Today would have been Harvey’s 79th birthday but for Dan White’s bullet.
May 22nd, Harvey Milk Day, is a good time to reflect on whether we have heeded his call to live openly and fight hard for true equality. Would Harvey be proud of where we are in 2009? The truth is I think he’d be celebrating on Castro Street some days and marching up the National Mall on others:
–Today, many Americans are protected from job discrimination based on sexual orientation, but in dozens of states it’s still legal to fire someone simply for being gay or lesbian. Even fewer jurisdictions bar discrimination based on gender identity.
–Gays and lesbians can marry in five states and a handful of others extend some sort of partnership rights, but more than 20 states have written discrimination into their constitutions.

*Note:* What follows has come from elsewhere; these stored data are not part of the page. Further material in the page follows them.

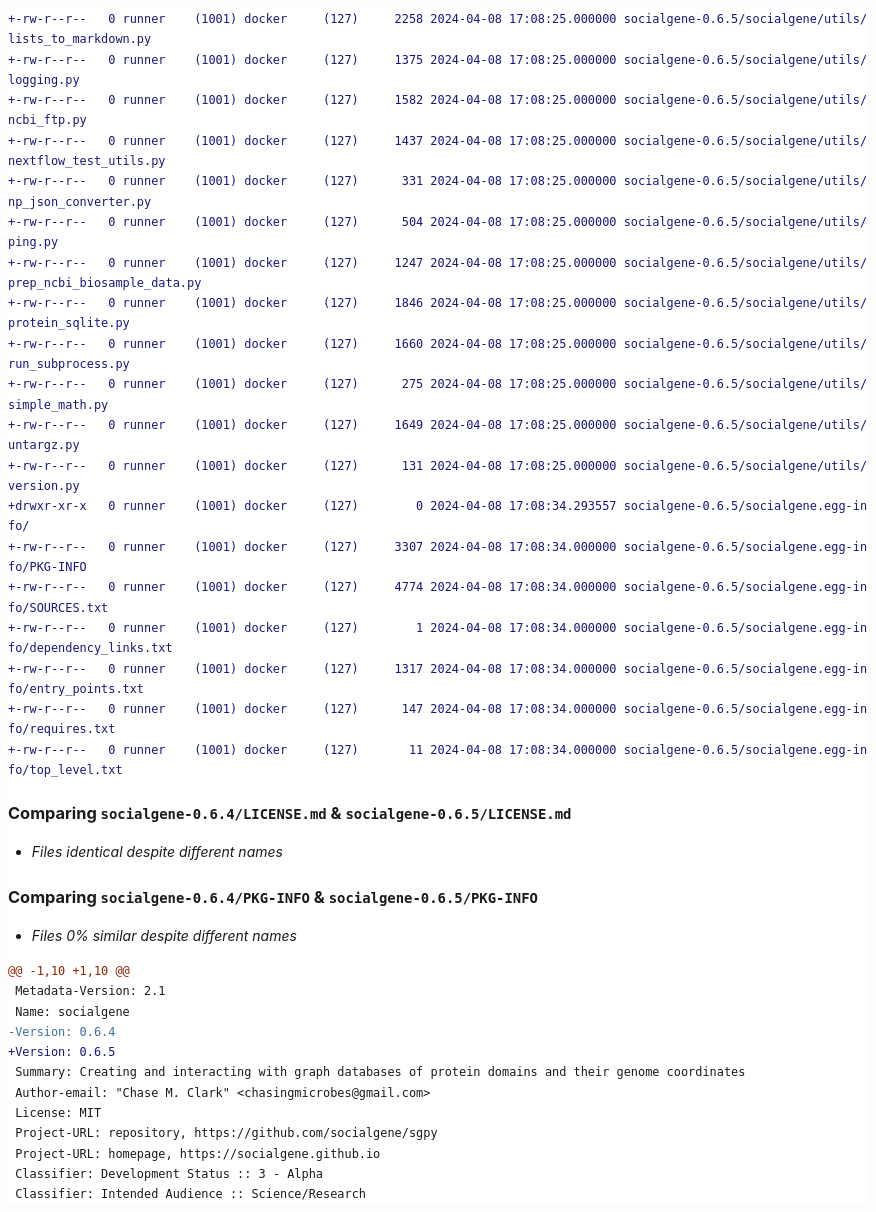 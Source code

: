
 ```diff
+-rw-r--r--   0 runner    (1001) docker     (127)     2258 2024-04-08 17:08:25.000000 socialgene-0.6.5/socialgene/utils/lists_to_markdown.py
+-rw-r--r--   0 runner    (1001) docker     (127)     1375 2024-04-08 17:08:25.000000 socialgene-0.6.5/socialgene/utils/logging.py
+-rw-r--r--   0 runner    (1001) docker     (127)     1582 2024-04-08 17:08:25.000000 socialgene-0.6.5/socialgene/utils/ncbi_ftp.py
+-rw-r--r--   0 runner    (1001) docker     (127)     1437 2024-04-08 17:08:25.000000 socialgene-0.6.5/socialgene/utils/nextflow_test_utils.py
+-rw-r--r--   0 runner    (1001) docker     (127)      331 2024-04-08 17:08:25.000000 socialgene-0.6.5/socialgene/utils/np_json_converter.py
+-rw-r--r--   0 runner    (1001) docker     (127)      504 2024-04-08 17:08:25.000000 socialgene-0.6.5/socialgene/utils/ping.py
+-rw-r--r--   0 runner    (1001) docker     (127)     1247 2024-04-08 17:08:25.000000 socialgene-0.6.5/socialgene/utils/prep_ncbi_biosample_data.py
+-rw-r--r--   0 runner    (1001) docker     (127)     1846 2024-04-08 17:08:25.000000 socialgene-0.6.5/socialgene/utils/protein_sqlite.py
+-rw-r--r--   0 runner    (1001) docker     (127)     1660 2024-04-08 17:08:25.000000 socialgene-0.6.5/socialgene/utils/run_subprocess.py
+-rw-r--r--   0 runner    (1001) docker     (127)      275 2024-04-08 17:08:25.000000 socialgene-0.6.5/socialgene/utils/simple_math.py
+-rw-r--r--   0 runner    (1001) docker     (127)     1649 2024-04-08 17:08:25.000000 socialgene-0.6.5/socialgene/utils/untargz.py
+-rw-r--r--   0 runner    (1001) docker     (127)      131 2024-04-08 17:08:25.000000 socialgene-0.6.5/socialgene/utils/version.py
+drwxr-xr-x   0 runner    (1001) docker     (127)        0 2024-04-08 17:08:34.293557 socialgene-0.6.5/socialgene.egg-info/
+-rw-r--r--   0 runner    (1001) docker     (127)     3307 2024-04-08 17:08:34.000000 socialgene-0.6.5/socialgene.egg-info/PKG-INFO
+-rw-r--r--   0 runner    (1001) docker     (127)     4774 2024-04-08 17:08:34.000000 socialgene-0.6.5/socialgene.egg-info/SOURCES.txt
+-rw-r--r--   0 runner    (1001) docker     (127)        1 2024-04-08 17:08:34.000000 socialgene-0.6.5/socialgene.egg-info/dependency_links.txt
+-rw-r--r--   0 runner    (1001) docker     (127)     1317 2024-04-08 17:08:34.000000 socialgene-0.6.5/socialgene.egg-info/entry_points.txt
+-rw-r--r--   0 runner    (1001) docker     (127)      147 2024-04-08 17:08:34.000000 socialgene-0.6.5/socialgene.egg-info/requires.txt
+-rw-r--r--   0 runner    (1001) docker     (127)       11 2024-04-08 17:08:34.000000 socialgene-0.6.5/socialgene.egg-info/top_level.txt
```

### Comparing `socialgene-0.6.4/LICENSE.md` & `socialgene-0.6.5/LICENSE.md`

 * *Files identical despite different names*

### Comparing `socialgene-0.6.4/PKG-INFO` & `socialgene-0.6.5/PKG-INFO`

 * *Files 0% similar despite different names*

```diff
@@ -1,10 +1,10 @@
 Metadata-Version: 2.1
 Name: socialgene
-Version: 0.6.4
+Version: 0.6.5
 Summary: Creating and interacting with graph databases of protein domains and their genome coordinates
 Author-email: "Chase M. Clark" <chasingmicrobes@gmail.com>
 License: MIT
 Project-URL: repository, https://github.com/socialgene/sgpy
 Project-URL: homepage, https://socialgene.github.io
 Classifier: Development Status :: 3 - Alpha
 Classifier: Intended Audience :: Science/Research
```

–The U.S. military is still kicking out patriotic, well-trained servicemembers who tell the truth about who they love, even though scores of former military officers and an overwhelming majority of Americans think that policy is wasteful and wrong.

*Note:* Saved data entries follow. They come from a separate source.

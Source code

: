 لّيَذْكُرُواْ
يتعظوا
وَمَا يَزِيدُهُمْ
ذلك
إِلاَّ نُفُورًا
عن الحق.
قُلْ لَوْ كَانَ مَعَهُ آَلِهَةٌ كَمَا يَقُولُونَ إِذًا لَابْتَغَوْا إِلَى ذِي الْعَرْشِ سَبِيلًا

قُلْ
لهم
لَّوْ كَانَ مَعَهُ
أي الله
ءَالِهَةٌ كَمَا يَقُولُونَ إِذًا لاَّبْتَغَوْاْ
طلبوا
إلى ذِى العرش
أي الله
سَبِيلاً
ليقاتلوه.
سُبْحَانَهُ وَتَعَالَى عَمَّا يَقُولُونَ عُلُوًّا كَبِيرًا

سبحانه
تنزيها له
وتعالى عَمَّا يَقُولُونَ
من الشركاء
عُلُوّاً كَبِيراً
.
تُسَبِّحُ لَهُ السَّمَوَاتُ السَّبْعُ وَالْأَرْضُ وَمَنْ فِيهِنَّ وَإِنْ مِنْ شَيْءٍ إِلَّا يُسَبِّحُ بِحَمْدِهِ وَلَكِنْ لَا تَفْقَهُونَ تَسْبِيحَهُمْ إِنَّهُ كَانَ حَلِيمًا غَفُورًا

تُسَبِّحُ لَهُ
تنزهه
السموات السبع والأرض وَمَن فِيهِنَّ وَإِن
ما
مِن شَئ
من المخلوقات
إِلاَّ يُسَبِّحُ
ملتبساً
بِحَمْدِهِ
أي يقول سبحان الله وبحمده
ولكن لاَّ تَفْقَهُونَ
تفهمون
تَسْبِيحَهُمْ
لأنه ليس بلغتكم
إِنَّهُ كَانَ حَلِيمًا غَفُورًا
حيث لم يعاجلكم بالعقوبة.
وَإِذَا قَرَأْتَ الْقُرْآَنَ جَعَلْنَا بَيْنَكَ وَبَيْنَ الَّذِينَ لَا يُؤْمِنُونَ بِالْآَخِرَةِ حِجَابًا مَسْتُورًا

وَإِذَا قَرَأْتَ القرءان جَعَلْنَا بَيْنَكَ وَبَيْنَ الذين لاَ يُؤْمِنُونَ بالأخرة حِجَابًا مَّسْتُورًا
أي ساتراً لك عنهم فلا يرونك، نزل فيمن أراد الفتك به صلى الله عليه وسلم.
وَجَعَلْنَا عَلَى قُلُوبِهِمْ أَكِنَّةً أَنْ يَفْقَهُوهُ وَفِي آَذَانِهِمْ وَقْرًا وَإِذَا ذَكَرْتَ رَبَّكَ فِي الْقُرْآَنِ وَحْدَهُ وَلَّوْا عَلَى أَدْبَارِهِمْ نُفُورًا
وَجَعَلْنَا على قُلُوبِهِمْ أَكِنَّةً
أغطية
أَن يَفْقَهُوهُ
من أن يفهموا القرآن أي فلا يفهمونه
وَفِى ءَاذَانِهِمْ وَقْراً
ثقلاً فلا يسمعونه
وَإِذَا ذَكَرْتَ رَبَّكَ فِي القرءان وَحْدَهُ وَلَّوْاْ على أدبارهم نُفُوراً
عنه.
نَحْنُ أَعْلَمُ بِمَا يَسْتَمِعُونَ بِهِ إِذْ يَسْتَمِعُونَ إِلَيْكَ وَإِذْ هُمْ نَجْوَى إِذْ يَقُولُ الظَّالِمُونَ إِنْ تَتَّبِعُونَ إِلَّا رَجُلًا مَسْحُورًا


Harvey Milk was the fifth openly gay person elected to public office in America. Today, more than 440 out officials are serving at all levels of government, but five states still have no out elected officials whatsoever, and another 15 have no out state legislators. While that number—440—may seem impressive, a little perspective is in order; there are more than 500,000 elective offices throughout the United States.
In many of those places where we are represented in government by an openly LGBT official, real progress is being made. In just the past few weeks—in places like Maine, Vermont, Washington State, New Hampshire, New York, and Connecticut—the presence of openly gay or lesbian state legislators is making a difference in the fight for same-sex partnership rights.

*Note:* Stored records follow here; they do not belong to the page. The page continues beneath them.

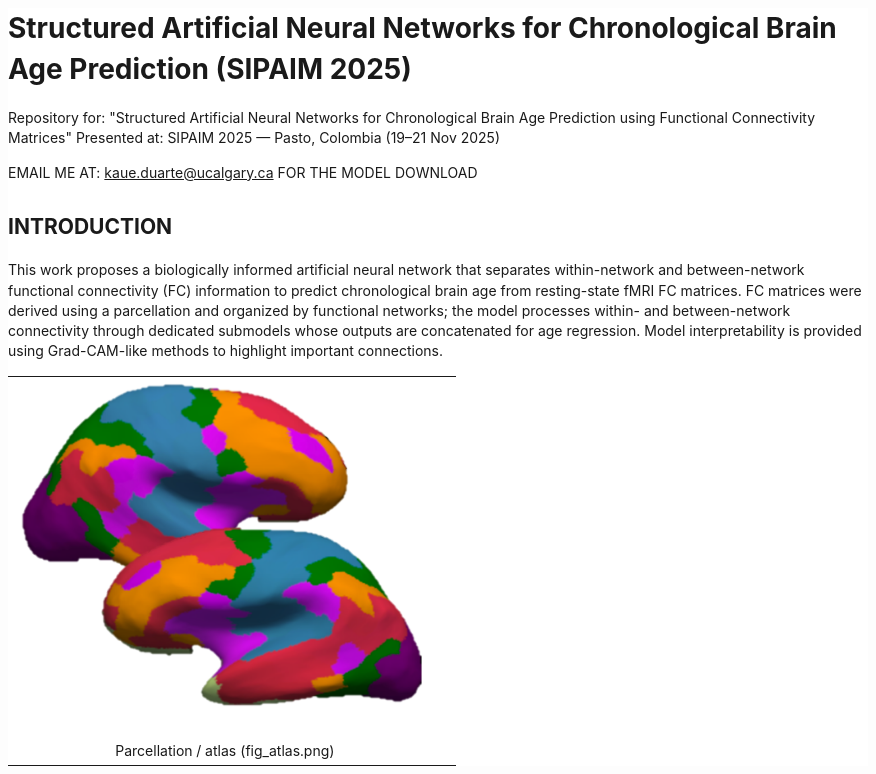 Structured Artificial Neural Networks for Chronological Brain Age Prediction (SIPAIM 2025)
==========================================================================================
Repository for: "Structured Artificial Neural Networks for Chronological Brain Age Prediction using Functional Connectivity Matrices"
Presented at: SIPAIM 2025 — Pasto, Colombia (19–21 Nov 2025)

EMAIL ME AT: kaue.duarte@ucalgary.ca FOR THE MODEL DOWNLOAD

INTRODUCTION
------------
This work proposes a biologically informed artificial neural network that separates within-network and between-network functional connectivity (FC) information to predict chronological brain age from resting-state fMRI FC matrices. FC matrices were derived using a parcellation and organized by functional networks; the model processes within- and between-network connectivity through dedicated submodels whose outputs are concatenated for age regression. Model interpretability is provided using Grad-CAM-like methods to highlight important connections.

<table>
  <tr>
    <td align="center">
      <img src="fig_atlas.png" alt="Atlas parcellation" width="420"/><br/>
      Parcellation / atlas (fig_atlas.png)
    </td>
    <td align="center">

For out lawmakers, fighting for equality is personal. When they stand up to speak openly and honestly about their own lives and ask colleagues to treat them fairly, their authenticity changes hearts and minds, and sometimes it even changes votes.
That’s what Harvey had in mind when he asked all of us to come out to our parents, our siblings, our friends and our co-workers—not because it would make us feel better about ourselves, but because of the power he knew it could unleash. That power is on display in those state houses, as it was on the streets of California last November and on the battlefields abroad when brave soldiers gave honest answers to simple questions about loved ones back home.
This Harvey Milk Day, I think Harvey would be proud of our progress so far, but I’m absolutely sure he wouldn’t be satisfied by it. He faced a bullet. We have only to face down our own fears, come out and speak up.